These divide the incoming audio signal into multiple bands, with each band being compressed independently from the other.

The beauty of this is that with full band compressors the whole signal is treated, so when a peak is detected, the whole signal is compressed and so other frequencies are also subjected to compression.

Multiband compression only compresses the frequency bands chosen, so a more fluid and less abrupt result is gained. Instead of having one peak trigger the compressor into compressing the entire signal, the multiband allows for individual bands to be compressed. On some compressors, you even have the option of selecting bands that will not undergo any treatment. In essence, a multi-band compressor comprises of a set of filters that splits the audio signal into two or more frequency bands. After passing through the filters, each frequency band is fed into its own compressor, after which the signals are recombined at the output.

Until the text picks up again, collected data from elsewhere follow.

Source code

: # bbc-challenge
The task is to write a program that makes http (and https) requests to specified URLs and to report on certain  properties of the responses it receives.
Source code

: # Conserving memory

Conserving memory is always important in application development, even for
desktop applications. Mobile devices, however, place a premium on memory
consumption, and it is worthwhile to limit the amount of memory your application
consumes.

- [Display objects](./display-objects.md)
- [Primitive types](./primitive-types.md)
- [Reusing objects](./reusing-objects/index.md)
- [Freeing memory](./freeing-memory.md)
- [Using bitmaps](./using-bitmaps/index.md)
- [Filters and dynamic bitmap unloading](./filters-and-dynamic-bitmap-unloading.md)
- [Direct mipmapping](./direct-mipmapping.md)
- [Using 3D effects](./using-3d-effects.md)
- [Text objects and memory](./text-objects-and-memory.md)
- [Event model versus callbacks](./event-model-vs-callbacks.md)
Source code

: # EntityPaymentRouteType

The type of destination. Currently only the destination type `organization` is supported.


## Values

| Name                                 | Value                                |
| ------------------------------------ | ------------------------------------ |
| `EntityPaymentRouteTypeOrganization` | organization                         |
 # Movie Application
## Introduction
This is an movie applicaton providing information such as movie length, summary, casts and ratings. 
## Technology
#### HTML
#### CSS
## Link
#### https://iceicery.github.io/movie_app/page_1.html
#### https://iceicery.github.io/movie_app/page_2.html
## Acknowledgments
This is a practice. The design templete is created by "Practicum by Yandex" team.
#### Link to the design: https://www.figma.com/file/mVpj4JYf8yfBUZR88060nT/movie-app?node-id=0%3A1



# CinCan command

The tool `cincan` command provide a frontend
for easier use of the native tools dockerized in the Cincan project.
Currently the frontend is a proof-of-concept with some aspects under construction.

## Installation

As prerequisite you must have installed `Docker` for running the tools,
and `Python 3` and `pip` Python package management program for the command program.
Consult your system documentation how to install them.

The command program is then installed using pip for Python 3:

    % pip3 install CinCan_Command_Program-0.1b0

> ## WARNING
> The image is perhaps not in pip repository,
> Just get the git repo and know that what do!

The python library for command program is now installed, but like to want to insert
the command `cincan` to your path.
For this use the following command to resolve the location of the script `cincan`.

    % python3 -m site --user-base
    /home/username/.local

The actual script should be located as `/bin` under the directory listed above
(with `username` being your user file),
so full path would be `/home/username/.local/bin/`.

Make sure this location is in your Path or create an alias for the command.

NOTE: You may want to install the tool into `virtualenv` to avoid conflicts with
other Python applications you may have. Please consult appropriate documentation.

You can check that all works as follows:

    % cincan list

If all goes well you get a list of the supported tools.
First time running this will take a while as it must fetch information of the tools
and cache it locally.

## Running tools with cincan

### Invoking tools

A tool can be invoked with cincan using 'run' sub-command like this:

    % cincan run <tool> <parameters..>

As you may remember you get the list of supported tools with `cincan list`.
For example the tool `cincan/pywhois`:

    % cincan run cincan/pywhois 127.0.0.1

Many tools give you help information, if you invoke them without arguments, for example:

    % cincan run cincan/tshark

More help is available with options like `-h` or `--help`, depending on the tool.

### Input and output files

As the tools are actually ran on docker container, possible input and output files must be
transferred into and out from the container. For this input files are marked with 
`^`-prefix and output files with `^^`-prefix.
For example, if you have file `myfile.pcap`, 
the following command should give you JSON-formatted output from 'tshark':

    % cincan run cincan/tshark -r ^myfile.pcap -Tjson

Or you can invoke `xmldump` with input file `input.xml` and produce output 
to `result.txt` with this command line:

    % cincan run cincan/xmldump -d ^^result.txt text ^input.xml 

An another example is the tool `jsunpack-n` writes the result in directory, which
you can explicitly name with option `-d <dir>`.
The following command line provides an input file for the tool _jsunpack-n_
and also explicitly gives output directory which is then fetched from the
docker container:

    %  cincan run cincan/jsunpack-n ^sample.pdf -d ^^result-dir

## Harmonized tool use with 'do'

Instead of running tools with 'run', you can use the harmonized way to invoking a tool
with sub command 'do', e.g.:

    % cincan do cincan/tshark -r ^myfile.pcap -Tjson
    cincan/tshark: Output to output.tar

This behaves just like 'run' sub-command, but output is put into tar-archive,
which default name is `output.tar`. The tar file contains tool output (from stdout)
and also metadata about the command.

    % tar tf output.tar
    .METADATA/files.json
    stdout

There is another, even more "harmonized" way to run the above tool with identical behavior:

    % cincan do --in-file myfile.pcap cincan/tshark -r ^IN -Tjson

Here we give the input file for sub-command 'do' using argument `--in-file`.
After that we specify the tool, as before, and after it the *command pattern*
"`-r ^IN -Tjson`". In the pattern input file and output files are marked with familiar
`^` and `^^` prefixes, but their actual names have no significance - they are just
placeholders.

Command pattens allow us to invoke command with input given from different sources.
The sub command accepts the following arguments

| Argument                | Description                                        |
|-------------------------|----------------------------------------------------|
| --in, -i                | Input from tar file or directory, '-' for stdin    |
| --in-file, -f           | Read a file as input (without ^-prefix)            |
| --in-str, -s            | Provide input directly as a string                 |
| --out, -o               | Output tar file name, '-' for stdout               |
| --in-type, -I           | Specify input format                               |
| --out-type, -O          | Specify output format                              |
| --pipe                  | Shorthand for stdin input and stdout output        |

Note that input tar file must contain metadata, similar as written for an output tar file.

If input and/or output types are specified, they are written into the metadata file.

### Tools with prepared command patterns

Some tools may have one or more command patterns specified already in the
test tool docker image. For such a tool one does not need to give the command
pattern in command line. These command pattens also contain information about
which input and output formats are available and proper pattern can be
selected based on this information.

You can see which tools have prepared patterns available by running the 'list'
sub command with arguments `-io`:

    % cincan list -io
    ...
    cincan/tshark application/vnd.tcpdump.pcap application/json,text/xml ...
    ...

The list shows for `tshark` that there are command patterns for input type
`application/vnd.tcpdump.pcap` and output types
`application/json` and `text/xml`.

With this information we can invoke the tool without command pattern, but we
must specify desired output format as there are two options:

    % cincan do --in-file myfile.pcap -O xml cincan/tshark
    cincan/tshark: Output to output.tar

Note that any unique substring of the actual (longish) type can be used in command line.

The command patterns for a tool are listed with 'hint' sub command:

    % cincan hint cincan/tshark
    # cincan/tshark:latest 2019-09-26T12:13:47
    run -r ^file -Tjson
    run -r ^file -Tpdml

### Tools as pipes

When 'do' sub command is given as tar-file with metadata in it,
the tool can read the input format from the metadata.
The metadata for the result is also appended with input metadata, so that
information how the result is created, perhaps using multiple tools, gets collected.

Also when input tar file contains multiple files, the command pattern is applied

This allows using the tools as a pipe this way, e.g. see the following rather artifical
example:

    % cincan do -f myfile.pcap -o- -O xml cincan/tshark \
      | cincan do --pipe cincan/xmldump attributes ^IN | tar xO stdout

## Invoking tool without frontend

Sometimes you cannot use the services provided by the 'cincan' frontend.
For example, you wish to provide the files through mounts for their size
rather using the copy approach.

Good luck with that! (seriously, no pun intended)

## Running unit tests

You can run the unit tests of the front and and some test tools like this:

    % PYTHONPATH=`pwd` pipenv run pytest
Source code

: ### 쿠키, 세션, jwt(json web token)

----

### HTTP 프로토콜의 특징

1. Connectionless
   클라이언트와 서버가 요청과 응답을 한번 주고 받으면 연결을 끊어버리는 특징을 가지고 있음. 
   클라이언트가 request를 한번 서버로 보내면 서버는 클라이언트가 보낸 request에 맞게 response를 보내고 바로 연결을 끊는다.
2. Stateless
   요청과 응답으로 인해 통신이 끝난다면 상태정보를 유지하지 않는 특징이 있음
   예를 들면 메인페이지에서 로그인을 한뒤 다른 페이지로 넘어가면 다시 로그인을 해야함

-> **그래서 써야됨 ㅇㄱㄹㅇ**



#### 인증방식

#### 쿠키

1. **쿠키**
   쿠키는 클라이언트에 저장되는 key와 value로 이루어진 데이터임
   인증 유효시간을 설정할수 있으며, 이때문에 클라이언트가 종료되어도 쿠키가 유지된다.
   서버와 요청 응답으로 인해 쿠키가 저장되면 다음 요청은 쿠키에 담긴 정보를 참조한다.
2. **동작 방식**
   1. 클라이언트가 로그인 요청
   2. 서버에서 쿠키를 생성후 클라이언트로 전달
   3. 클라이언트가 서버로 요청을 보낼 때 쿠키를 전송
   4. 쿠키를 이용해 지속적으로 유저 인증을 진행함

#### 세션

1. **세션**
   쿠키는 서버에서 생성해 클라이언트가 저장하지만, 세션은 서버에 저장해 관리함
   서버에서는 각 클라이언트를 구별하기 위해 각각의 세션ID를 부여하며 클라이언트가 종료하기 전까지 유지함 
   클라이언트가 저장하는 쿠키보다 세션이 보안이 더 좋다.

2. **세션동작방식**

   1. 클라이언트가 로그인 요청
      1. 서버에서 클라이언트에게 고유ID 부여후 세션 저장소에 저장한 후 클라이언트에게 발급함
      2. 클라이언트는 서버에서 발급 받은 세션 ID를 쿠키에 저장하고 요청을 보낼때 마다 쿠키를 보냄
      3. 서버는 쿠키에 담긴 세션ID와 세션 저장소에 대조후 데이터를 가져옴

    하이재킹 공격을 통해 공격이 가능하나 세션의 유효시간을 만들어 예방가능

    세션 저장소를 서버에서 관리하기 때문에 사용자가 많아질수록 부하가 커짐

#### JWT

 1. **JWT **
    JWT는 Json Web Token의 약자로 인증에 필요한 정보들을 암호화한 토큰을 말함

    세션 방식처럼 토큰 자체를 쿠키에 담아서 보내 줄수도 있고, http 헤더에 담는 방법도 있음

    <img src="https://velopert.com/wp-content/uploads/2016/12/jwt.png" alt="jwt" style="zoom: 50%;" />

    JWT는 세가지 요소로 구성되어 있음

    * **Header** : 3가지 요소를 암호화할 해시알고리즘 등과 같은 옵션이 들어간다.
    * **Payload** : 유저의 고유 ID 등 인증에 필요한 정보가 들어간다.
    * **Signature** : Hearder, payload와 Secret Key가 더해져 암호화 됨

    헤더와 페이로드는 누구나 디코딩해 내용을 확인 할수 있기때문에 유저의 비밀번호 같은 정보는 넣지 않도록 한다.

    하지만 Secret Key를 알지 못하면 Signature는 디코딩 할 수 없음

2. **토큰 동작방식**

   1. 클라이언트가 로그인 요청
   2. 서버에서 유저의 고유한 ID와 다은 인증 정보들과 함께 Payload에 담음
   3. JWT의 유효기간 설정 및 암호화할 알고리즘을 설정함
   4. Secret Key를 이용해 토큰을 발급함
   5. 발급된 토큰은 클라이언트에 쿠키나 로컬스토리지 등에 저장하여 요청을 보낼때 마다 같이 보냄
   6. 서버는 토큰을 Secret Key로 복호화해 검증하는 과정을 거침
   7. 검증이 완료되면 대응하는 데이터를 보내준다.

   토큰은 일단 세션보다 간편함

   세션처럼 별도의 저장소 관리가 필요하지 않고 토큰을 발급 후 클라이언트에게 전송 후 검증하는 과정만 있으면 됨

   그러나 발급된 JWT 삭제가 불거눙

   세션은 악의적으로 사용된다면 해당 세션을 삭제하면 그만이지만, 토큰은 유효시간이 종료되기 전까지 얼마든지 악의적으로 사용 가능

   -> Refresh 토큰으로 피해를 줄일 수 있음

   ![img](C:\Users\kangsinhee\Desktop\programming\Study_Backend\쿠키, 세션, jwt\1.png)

The main advantage of multi-band compression is that a loud event in one frequency band won’t trigger gain reduction in the other bands.

Another feature of the multiband compressor is that you are offered crossover points. This is crucial, as you are given control over where to place the frequency band. Setting these crossover points is the heart of the compressor and crucial in processing the right frequency spectrum with the right settings. For example: if you are treating the vocals in the mid range but put your low end crossover too far into the middle range, then the low end compression settings will also affect the mid range vocals.

Multiband  compression can either be a friend or enemy. It all comes down to how you use it and when. It can be a great compressor for controlling problematic frequencies, or for boosting certain ranges in isolation to others. I tend to use them to rescue poor stereo mixes and with the aid of new features like crossover frequencies and threshold and ratios for each band I can have more accurate processing.

However, use with care.

Noise Gate does exactly what it sounds like.

It acts as a gate and opens when a threshold is achieved and then closes depending on how fast a release you set, basically acting as an on-off switch.
It reduces gain when the input level falls below the set threshold, that is, when an instrument or audio stops playing, or reaches a gap where the level drops, the noise gate kicks in and reduces the volume of the file.

Generally speaking, noise gates will have the following controls:

Threshold: the gate will ‘open’ once the threshold has been reached. The threshold will have varying ranges (eg: -60dB to infinity) and is represented in dB (decibels). Once the threshold has been set, the gate will open the instant the threshold is reached.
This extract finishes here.